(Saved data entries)

_ _ _ _ _ _ _

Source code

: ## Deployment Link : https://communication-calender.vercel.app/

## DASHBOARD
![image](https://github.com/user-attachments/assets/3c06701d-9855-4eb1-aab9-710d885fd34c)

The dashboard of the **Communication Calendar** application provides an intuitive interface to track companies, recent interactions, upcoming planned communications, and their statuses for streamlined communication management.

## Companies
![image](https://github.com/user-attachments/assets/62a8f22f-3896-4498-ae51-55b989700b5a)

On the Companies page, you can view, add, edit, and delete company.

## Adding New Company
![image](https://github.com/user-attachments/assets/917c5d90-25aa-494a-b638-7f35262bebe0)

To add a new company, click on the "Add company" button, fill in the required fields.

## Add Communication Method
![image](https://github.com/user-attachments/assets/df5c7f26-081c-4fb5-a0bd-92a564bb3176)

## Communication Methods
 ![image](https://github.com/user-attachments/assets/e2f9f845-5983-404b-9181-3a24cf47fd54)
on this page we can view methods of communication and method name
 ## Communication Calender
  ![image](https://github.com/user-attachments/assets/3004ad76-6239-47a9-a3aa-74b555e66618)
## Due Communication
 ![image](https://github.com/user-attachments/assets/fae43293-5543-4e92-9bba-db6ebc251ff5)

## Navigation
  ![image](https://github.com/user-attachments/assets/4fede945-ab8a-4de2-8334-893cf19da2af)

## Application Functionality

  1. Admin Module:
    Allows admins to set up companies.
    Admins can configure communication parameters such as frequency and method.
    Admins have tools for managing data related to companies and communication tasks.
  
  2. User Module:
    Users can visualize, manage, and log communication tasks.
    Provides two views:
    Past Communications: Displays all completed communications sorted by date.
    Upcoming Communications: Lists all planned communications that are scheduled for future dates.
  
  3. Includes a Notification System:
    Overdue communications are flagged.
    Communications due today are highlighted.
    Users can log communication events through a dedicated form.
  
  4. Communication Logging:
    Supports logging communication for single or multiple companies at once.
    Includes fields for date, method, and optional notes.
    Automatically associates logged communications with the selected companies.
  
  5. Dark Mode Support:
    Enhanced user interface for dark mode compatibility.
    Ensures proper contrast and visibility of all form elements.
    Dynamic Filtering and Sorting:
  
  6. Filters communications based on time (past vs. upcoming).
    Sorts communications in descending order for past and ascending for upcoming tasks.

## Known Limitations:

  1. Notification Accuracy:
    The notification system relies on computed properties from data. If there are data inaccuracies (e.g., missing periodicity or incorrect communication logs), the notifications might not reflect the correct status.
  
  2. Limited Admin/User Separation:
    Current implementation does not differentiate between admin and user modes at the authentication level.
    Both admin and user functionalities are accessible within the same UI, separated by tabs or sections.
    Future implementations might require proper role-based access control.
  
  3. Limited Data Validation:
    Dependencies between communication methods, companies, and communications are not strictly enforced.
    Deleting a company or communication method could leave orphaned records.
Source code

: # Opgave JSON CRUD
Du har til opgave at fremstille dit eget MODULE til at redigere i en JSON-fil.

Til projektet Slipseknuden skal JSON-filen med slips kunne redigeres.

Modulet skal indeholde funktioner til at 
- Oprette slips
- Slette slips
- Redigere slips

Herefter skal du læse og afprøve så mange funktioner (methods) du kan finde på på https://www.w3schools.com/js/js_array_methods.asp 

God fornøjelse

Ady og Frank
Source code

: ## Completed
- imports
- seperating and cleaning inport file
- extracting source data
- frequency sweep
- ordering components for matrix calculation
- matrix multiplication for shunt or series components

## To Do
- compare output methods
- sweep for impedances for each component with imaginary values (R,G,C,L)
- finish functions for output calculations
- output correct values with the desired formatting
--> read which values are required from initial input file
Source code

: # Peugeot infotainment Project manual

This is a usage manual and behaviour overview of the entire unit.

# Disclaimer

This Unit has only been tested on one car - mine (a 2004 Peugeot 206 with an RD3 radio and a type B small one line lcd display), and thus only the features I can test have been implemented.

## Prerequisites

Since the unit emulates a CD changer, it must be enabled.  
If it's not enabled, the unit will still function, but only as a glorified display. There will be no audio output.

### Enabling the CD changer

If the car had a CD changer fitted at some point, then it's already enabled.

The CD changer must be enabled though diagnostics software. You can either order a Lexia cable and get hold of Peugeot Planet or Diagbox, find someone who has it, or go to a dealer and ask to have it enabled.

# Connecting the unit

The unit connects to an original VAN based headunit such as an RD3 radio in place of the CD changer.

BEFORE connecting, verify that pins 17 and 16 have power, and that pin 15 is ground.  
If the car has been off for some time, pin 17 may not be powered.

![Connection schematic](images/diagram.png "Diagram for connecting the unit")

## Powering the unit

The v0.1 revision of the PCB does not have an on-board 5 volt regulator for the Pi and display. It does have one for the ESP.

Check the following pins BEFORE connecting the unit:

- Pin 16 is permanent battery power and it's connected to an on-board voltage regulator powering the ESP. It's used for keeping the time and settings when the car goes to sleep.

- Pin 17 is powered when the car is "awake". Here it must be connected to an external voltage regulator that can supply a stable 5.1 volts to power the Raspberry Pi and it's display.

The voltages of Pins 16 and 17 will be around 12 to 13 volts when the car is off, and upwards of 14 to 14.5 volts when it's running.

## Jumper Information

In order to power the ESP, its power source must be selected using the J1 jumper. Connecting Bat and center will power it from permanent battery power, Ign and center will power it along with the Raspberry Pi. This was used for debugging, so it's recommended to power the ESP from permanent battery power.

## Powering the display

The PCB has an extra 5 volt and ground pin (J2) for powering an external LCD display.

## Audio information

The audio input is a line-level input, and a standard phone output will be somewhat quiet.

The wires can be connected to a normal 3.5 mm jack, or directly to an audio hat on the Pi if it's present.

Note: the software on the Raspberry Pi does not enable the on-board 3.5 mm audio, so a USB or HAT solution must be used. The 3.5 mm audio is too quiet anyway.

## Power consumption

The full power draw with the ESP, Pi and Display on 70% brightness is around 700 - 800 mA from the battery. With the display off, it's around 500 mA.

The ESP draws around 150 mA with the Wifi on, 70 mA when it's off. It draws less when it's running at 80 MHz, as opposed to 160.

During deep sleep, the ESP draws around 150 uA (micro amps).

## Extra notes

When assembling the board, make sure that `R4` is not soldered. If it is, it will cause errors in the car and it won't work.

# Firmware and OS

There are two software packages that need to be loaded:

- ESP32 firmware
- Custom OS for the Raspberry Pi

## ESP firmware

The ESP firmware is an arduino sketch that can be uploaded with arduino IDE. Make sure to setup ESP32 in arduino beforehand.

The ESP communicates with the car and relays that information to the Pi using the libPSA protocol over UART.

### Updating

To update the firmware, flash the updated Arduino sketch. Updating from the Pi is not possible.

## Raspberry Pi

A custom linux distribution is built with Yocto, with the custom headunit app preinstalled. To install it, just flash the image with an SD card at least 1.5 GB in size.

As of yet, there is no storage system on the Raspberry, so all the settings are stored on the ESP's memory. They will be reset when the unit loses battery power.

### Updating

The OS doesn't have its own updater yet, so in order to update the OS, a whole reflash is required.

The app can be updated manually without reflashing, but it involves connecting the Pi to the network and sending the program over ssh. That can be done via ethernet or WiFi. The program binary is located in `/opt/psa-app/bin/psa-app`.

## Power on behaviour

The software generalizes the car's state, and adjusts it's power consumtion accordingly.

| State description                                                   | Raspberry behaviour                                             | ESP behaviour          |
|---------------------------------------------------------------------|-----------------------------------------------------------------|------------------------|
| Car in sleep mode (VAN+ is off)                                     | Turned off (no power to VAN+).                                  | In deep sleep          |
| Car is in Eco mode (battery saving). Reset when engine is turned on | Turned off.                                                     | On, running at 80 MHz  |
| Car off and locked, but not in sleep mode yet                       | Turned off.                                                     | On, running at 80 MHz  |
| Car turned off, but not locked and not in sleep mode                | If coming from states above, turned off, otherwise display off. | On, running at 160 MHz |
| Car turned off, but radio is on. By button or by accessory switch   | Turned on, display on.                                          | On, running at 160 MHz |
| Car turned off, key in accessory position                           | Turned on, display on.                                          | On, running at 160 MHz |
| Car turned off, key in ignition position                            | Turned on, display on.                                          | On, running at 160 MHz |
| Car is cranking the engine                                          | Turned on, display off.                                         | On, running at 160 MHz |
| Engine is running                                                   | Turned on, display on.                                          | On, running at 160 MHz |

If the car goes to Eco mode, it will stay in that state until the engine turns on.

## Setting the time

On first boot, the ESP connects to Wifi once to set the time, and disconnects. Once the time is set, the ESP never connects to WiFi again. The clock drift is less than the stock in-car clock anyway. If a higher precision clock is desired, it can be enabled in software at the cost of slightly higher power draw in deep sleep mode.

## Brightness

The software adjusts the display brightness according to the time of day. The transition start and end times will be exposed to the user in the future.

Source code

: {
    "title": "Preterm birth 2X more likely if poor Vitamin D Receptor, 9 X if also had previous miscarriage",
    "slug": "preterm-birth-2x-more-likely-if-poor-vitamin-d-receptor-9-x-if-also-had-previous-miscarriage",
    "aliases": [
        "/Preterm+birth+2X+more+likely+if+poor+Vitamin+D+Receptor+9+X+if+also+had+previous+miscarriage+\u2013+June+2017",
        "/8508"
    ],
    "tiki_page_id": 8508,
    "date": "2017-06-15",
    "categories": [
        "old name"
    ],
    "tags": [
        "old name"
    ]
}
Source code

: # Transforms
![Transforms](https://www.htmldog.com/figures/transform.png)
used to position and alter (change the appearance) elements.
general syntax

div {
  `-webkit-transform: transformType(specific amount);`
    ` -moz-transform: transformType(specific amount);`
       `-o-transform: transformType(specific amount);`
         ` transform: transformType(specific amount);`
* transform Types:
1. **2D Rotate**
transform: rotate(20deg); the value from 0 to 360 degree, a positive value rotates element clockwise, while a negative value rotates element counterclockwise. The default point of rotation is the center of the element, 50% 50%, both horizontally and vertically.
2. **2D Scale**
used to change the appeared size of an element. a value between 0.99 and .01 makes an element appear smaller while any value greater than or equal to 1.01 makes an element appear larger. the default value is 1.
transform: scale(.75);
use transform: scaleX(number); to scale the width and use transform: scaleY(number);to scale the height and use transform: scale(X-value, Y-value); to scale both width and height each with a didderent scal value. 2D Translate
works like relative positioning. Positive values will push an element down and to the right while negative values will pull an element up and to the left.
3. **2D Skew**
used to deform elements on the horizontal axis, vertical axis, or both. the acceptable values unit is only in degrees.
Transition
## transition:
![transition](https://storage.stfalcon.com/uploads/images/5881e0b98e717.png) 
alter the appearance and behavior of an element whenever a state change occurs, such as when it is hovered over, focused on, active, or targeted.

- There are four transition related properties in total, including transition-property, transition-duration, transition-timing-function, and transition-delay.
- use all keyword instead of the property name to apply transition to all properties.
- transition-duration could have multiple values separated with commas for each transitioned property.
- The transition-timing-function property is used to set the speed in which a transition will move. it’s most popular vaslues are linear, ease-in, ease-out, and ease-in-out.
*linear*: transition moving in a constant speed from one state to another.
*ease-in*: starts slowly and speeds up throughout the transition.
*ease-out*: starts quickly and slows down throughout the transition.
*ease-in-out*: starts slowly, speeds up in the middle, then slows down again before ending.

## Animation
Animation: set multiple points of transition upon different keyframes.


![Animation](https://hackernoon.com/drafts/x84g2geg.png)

_ _ _ _ _ _ _

### ASSIGNED TASK
Set down the lines above as they stand, starting with the first line and ending with the line that contains "## Communication Methods".

### EXERCISE ANSWER
Source code

: ## Deployment Link : https://communication-calender.vercel.app/

## DASHBOARD
![image](https://github.com/user-attachments/assets/3c06701d-9855-4eb1-aab9-710d885fd34c)

The dashboard of the **Communication Calendar** application provides an intuitive interface to track companies, recent interactions, upcoming planned communications, and their statuses for streamlined communication management.

## Companies
![image](https://github.com/user-attachments/assets/62a8f22f-3896-4498-ae51-55b989700b5a)

On the Companies page, you can view, add, edit, and delete company.

## Adding New Company
![image](https://github.com/user-attachments/assets/917c5d90-25aa-494a-b638-7f35262bebe0)

To add a new company, click on the "Add company" button, fill in the required fields.

## Add Communication Method
![image](https://github.com/user-attachments/assets/df5c7f26-081c-4fb5-a0bd-92a564bb3176)

## Communication Methods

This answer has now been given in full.